Compares your Brier score to a baseline (always predicting the base rate):

skill_score = 1 - (brier / climatology_brier)

Where climatology_brier = base_rate * (1 - base_rate).

Skill > 0: You're better than guessing the base rate
Skill = 0: You're no better than always guessing the base rate
Skill < 0: You're worse than the baseline (ouch)

Calibration Curves

A calibration curve plots predicted probabilities vs actual frequencies:

Actual Frequency
    1.0 │                              ╱
        │                           ╱
        │                        ╱ ●
    0.5 │                     ╱ ●
        │                  ╱ ●
        │               ╱ ●
    0.0 │────●───●───╱──────────────────
        0   0.2  0.4  0.6  0.8  1.0
              Predicted Probability

The diagonal line is perfect calibration. Points above the line mean underconfidence; below means overconfidence.

CalibrationResult Data

The analyzer returns:

@dataclass
class CalibrationResult:
    brier_score: float
    brier_skill_score: float
    n_samples: int

    # Calibration curve data
    bins: NDArray              # Probability bin edges
    predicted_probs: NDArray   # Mean predicted prob per bin
    actual_freqs: NDArray      # Actual YES frequency per bin
    bin_counts: NDArray        # Samples per bin

    # Brier decomposition
    reliability: float
    resolution: float
    uncertainty: float

CLI Usage

Run calibration analysis on your historical data:

# Last 30 days
uv run kalshi analysis calibration --db data/kalshi.db --days 30

# Save results to file
uv run kalshi analysis calibration --db data/kalshi.db --days 30 --output calibration.json

What the Data Shows

The calibration analysis uses:

Price snapshots: What the market predicted at various times
Settlements: What actually happened

It bins market prices (e.g., 0-10%, 10-20%, ..., 90-100%) and compares to actual YES frequencies.

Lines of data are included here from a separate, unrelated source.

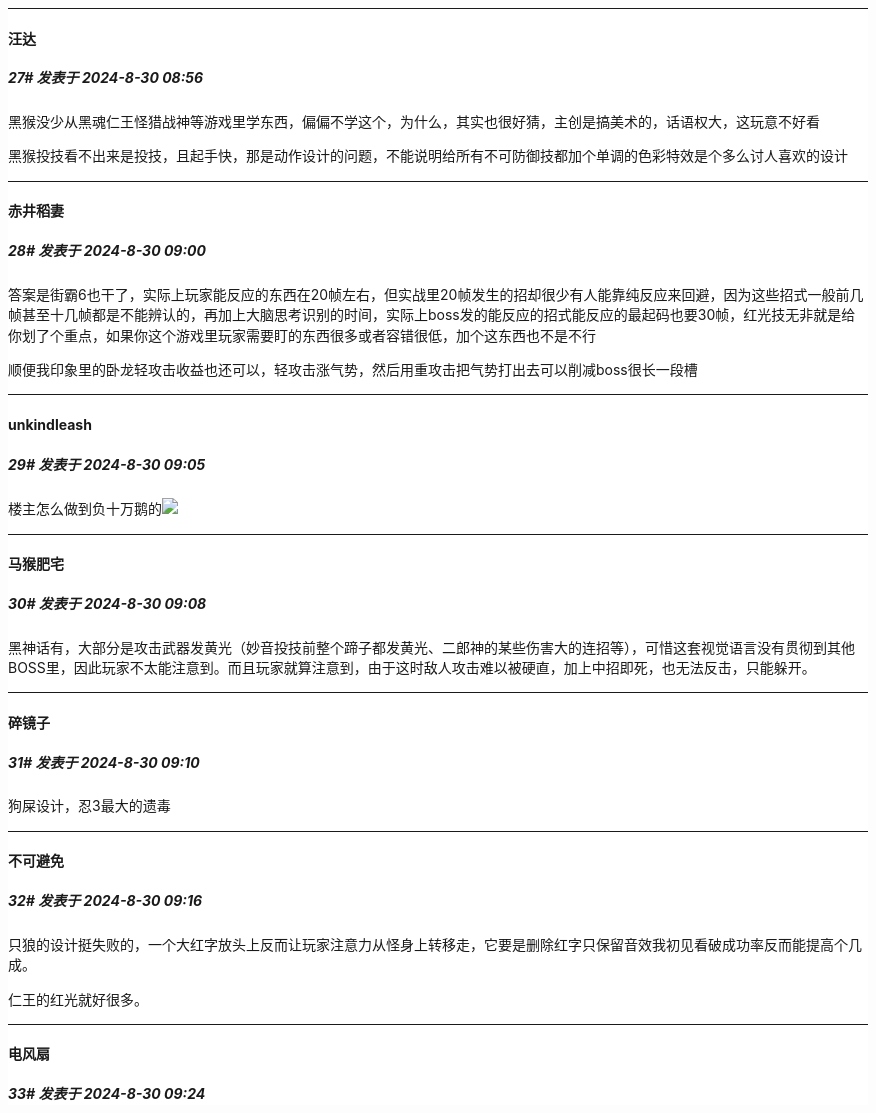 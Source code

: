 *****

####  汪达  
##### 27#       发表于 2024-8-30 08:56

黑猴没少从黑魂仁王怪猎战神等游戏里学东西，偏偏不学这个，为什么，其实也很好猜，主创是搞美术的，话语权大，这玩意不好看

黑猴投技看不出来是投技，且起手快，那是动作设计的问题，不能说明给所有不可防御技都加个单调的色彩特效是个多么讨人喜欢的设计

*****

####  赤井稻妻  
##### 28#       发表于 2024-8-30 09:00

答案是街霸6也干了，实际上玩家能反应的东西在20帧左右，但实战里20帧发生的招却很少有人能靠纯反应来回避，因为这些招式一般前几帧甚至十几帧都是不能辨认的，再加上大脑思考识别的时间，实际上boss发的能反应的招式能反应的最起码也要30帧，红光技无非就是给你划了个重点，如果你这个游戏里玩家需要盯的东西很多或者容错很低，加个这东西也不是不行

顺便我印象里的卧龙轻攻击收益也还可以，轻攻击涨气势，然后用重攻击把气势打出去可以削减boss很长一段槽

*****

####  unkindleash  
##### 29#       发表于 2024-8-30 09:05

楼主怎么做到负十万鹅的<img src="https://static.saraba1st.com/image/smiley/face2017/112.png" referrerpolicy="no-referrer">

*****

####  马猴肥宅  
##### 30#       发表于 2024-8-30 09:08

黑神话有，大部分是攻击武器发黄光（妙音投技前整个蹄子都发黄光、二郎神的某些伤害大的连招等），可惜这套视觉语言没有贯彻到其他BOSS里，因此玩家不太能注意到。而且玩家就算注意到，由于这时敌人攻击难以被硬直，加上中招即死，也无法反击，只能躲开。

*****

####  碎镜子  
##### 31#       发表于 2024-8-30 09:10

狗屎设计，忍3最大的遗毒

*****

####  不可避免  
##### 32#       发表于 2024-8-30 09:16

只狼的设计挺失败的，一个大红字放头上反而让玩家注意力从怪身上转移走，它要是删除红字只保留音效我初见看破成功率反而能提高个几成。

仁王的红光就好很多。

*****

####  电风扇  
##### 33#       发表于 2024-8-30 09:24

This tells you if Kalshi markets are well-calibrated (they generally are), and helps you spot where markets might be systematically miscalibrated.

Using for Your Theses

You can compute calibration on your personal theses:

from kalshi_research.analysis.calibration import CalibrationAnalyzer
from kalshi_research.research.thesis import ThesisTracker

tracker = ThesisTracker()
resolved = tracker.list_resolved()

scored = [t for t in resolved if t.actual_outcome in {"yes", "no"}]
forecasts = [t.your_probability for t in scored]
outcomes = [1 if t.actual_outcome == "yes" else 0 for t in scored]

analyzer = CalibrationAnalyzer(n_bins=5)  # Fewer bins for small samples
result = analyzer.compute_calibration(forecasts, outcomes)

print(result)

Sample Size Considerations

Calibration analysis needs sufficient data:

< 20 samples: Results are noise, don't trust them
20-50 samples: Directional signal, but wide confidence intervals
50-100 samples: Starting to be meaningful
100+ samples: Reliable metrics

With small samples, use fewer bins (5 instead of 10) to get enough data per bin.

Key Code

Analyzer: src/kalshi_research/analysis/calibration.py
CLI command: src/kalshi_research/cli/analysis.py